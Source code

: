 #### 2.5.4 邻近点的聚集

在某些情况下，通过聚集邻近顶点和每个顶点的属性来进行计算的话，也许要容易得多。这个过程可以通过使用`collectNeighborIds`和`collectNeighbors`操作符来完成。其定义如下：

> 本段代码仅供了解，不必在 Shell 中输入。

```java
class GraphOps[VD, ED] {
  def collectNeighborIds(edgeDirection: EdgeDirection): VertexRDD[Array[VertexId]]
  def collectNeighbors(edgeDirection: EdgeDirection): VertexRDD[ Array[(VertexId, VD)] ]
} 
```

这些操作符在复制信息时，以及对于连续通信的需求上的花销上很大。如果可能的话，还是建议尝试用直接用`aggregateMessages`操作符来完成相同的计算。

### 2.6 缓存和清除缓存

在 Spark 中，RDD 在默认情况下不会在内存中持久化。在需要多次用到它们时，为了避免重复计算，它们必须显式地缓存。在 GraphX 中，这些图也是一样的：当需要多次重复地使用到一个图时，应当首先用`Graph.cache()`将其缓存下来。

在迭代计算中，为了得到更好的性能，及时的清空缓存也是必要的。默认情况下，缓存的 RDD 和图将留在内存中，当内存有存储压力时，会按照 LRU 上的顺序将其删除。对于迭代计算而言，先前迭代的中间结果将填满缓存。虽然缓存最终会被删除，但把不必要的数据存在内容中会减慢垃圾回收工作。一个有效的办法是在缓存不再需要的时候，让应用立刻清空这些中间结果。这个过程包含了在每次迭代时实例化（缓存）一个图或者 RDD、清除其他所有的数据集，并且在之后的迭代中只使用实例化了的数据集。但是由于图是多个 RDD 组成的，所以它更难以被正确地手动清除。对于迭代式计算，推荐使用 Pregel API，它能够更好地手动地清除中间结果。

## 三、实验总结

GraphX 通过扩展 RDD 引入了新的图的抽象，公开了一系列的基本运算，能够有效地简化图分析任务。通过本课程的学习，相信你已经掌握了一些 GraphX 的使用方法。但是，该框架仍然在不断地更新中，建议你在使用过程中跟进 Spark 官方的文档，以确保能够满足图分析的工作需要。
+++
→ **Task item**:
Provide the count of lines in the data above that include the word "Array", with no added text.

→ **Task solution**:
2